Saved data entries:
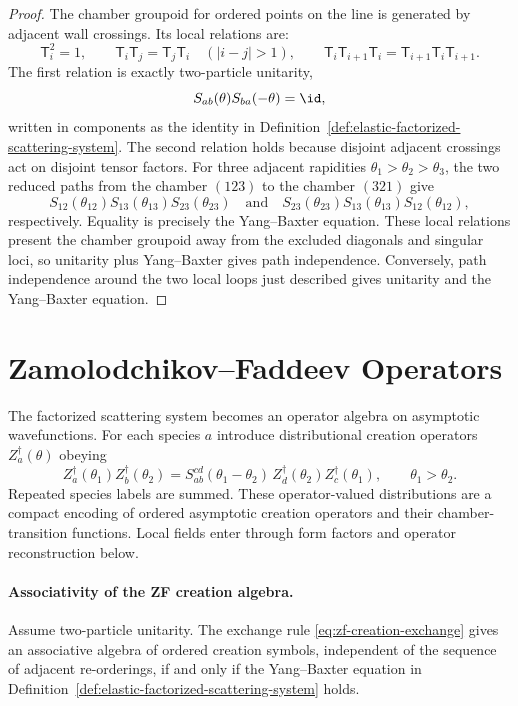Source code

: \begin{proof}
The chamber groupoid for ordered points on the line is generated by adjacent
wall crossings.  Its local relations are:
\[
  \mathsf T_i^2=1,\qquad
  \mathsf T_i\mathsf T_j=\mathsf T_j\mathsf T_i\quad (|i-j|>1),
  \qquad
  \mathsf T_i\mathsf T_{i+1}\mathsf T_i
  =
  \mathsf T_{i+1}\mathsf T_i\mathsf T_{i+1}.
\]
The first relation is exactly two-particle unitarity,
\[
  S_{ab}(\theta)S_{ba}(-\theta)=\id,
\]
written in components as the identity in
Definition~\ref{def:elastic-factorized-scattering-system}.  The second
relation holds because disjoint adjacent crossings act on disjoint tensor
factors.  For three adjacent rapidities
\(\theta_1>\theta_2>\theta_3\), the two reduced paths from the chamber
\((123)\) to the chamber \((321)\) give
\[
  S_{12}(\theta_{12})S_{13}(\theta_{13})S_{23}(\theta_{23})
  \quad\text{and}\quad
  S_{23}(\theta_{23})S_{13}(\theta_{13})S_{12}(\theta_{12}),
\]
respectively.  Equality is precisely the Yang--Baxter equation.  These local
relations present the chamber groupoid away from the excluded diagonals and
singular loci, so unitarity plus Yang--Baxter gives path independence.
Conversely, path independence around the two local loops just described gives
unitarity and the Yang--Baxter equation.
\end{proof}

\section{Zamolodchikov--Faddeev Operators}

The factorized scattering system becomes an operator algebra on asymptotic wavefunctions.
For each species \(a\) introduce distributional creation operators
\(Z_a^\dagger(\theta)\) obeying
\begin{equation}
  Z_a^\dagger(\theta_1)Z_b^\dagger(\theta_2)
  =
  S_{ab}^{cd}(\theta_1-\theta_2)\,
  Z_d^\dagger(\theta_2)Z_c^\dagger(\theta_1),
  \qquad \theta_1>\theta_2 .
  \label{eq:zf-creation-exchange}
\end{equation}
Repeated species labels are summed.  These operator-valued distributions are
a compact encoding of ordered asymptotic creation operators and their
chamber-transition functions.  Local fields enter through form factors and
operator reconstruction below.

\paragraph{Associativity of the ZF creation algebra.}
Assume two-particle unitarity.  The exchange rule
\eqref{eq:zf-creation-exchange} gives an associative algebra of ordered
creation symbols, independent of the sequence of adjacent re-orderings, if
and only if the Yang--Baxter equation in
Definition~\ref{def:elastic-factorized-scattering-system} holds.

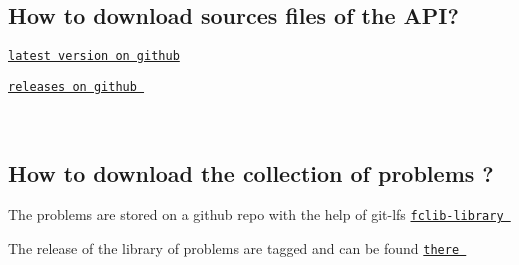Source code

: \hypertarget{download_howtosources}{}\subsection{How to download sources files of the A\+P\+I?}\label{download_howtosources}

\begin{DoxyItemize}
\item \href{https://github.com/FrictionalContactLibrary/fclib}{\tt latest version on github} 
\item \href{https://github.com/FrictionalContactLibrary/fclib/releases}{\tt releases on github } 
\end{DoxyItemize}

~\newline
 \hypertarget{download_howtolibrary}{}\subsection{How to download the collection of problems ?}\label{download_howtolibrary}

\begin{DoxyItemize}
\item The problems are stored on a github repo with the help of git-\/lfs \href{https://github.com/FrictionalContactLibrary/fclib-library}{\tt fclib-\/library }  
\item The release of the library of problems are tagged and can be found \href{https://github.com/FrictionalContactLibrary/fclib-library/releases}{\tt there }  ~\newline
 
\end{DoxyItemize}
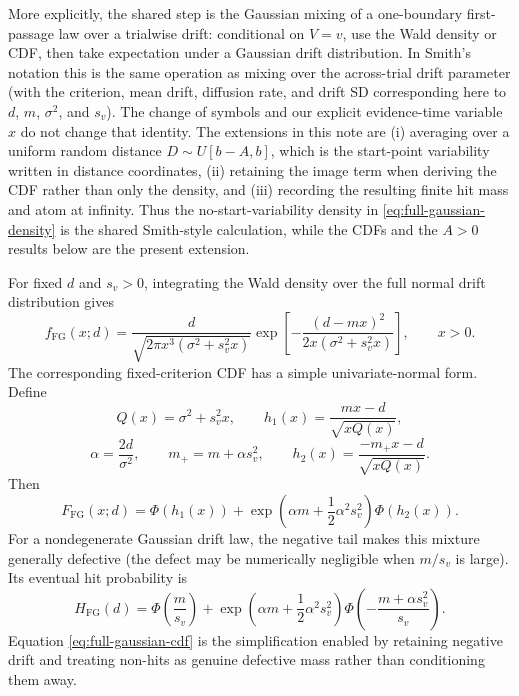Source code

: \documentclass[12pt]{article}
\newcommand{\PhiN}{\Phi}
\begin{document}
More explicitly, the shared step is the Gaussian mixing of a one-boundary first-passage law over a trialwise drift: conditional on $V=v$, use the Wald density or CDF, then take expectation under a Gaussian drift distribution. In Smith's notation this is the same operation as mixing over the across-trial drift parameter (with the criterion, mean drift, diffusion rate, and drift SD corresponding here to $d$, $m$, $\sigma^2$, and $s_v$). The change of symbols and our explicit evidence-time variable $x$ do not change that identity. The extensions in this note are (i) averaging over a uniform random distance $D\sim U[b-A,b]$, which is the start-point variability written in distance coordinates, (ii) retaining the image term when deriving the CDF rather than only the density, and (iii) recording the resulting finite hit mass and atom at infinity. Thus the no-start-variability density in
\eqref{eq:full-gaussian-density} is the shared Smith-style calculation, while
the CDFs and the $A>0$ results below are the present extension.

For fixed $d$ and $s_v>0$, integrating the Wald density over the full normal drift distribution gives
\begin{equation}
  f_{\mathrm{FG}}(x;d)=
  \frac{d}{\sqrt{2\pi x^3(\sigma^2+s_v^2x)}}
  \exp\!\left[-\frac{(d-mx)^2}{2x(\sigma^2+s_v^2x)}\right],
  \qquad x>0.
  \label{eq:full-gaussian-density}
\end{equation}
The corresponding fixed-criterion CDF has a simple univariate-normal form. Define
\begin{equation}
  Q(x)=\sigma^2+s_v^2x,
  \qquad
  h_1(x)=\frac{mx-d}{\sqrt{xQ(x)}},
\end{equation}
\begin{equation}
  \alpha=\frac{2d}{\sigma^2},
  \qquad
  m_+=m+\alpha s_v^2,
  \qquad
  h_2(x)=\frac{-m_+x-d}{\sqrt{xQ(x)}}.
\end{equation}
Then
\begin{equation}
  F_{\mathrm{FG}}(x;d)=
  \PhiN\!\left(h_1(x)\right)
  +\exp\!\left(\alpha m+\frac{1}{2}\alpha^2s_v^2\right)
  \PhiN\!\left(h_2(x)\right).
  \label{eq:full-gaussian-cdf}
\end{equation}
For a nondegenerate Gaussian drift law, the negative tail makes this mixture generally defective (the defect may be numerically negligible when $m/s_v$ is large). Its eventual hit probability is
\begin{equation}
  H_{\mathrm{FG}}(d)=
  \PhiN\!\left(\frac{m}{s_v}\right)
  +\exp\!\left(\alpha m+\frac{1}{2}\alpha^2s_v^2\right)
  \PhiN\!\left(-\frac{m+\alpha s_v^2}{s_v}\right).
  \label{eq:full-gaussian-hit-mass}
\end{equation}
Equation \eqref{eq:full-gaussian-cdf} is the simplification enabled by retaining negative drift and treating non-hits as genuine defective mass rather than conditioning them away.
\end{document}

- **Directions**: The entries above hold the needed span. Transcribe exactly the lines from the one with "T_i\mathsf T_j=\mathsf T_j\mathsf" to the one with "relations present the", both included.

- **Solved problem**:
  \mathsf T_i\mathsf T_j=\mathsf T_j\mathsf T_i\quad (|i-j|>1),
  \qquad
  \mathsf T_i\mathsf T_{i+1}\mathsf T_i
  =
  \mathsf T_{i+1}\mathsf T_i\mathsf T_{i+1}.
\]
The first relation is exactly two-particle unitarity,
\[
  S_{ab}(\theta)S_{ba}(-\theta)=\id,
\]
written in components as the identity in
Definition~\ref{def:elastic-factorized-scattering-system}.  The second
relation holds because disjoint adjacent crossings act on disjoint tensor
factors.  For three adjacent rapidities
\(\theta_1>\theta_2>\theta_3\), the two reduced paths from the chamber
\((123)\) to the chamber \((321)\) give
\[
  S_{12}(\theta_{12})S_{13}(\theta_{13})S_{23}(\theta_{23})
  \quad\text{and}\quad
  S_{23}(\theta_{23})S_{13}(\theta_{13})S_{12}(\theta_{12}),
\]
respectively.  Equality is precisely the Yang--Baxter equation.  These local
relations present the chamber groupoid away from the excluded diagonals and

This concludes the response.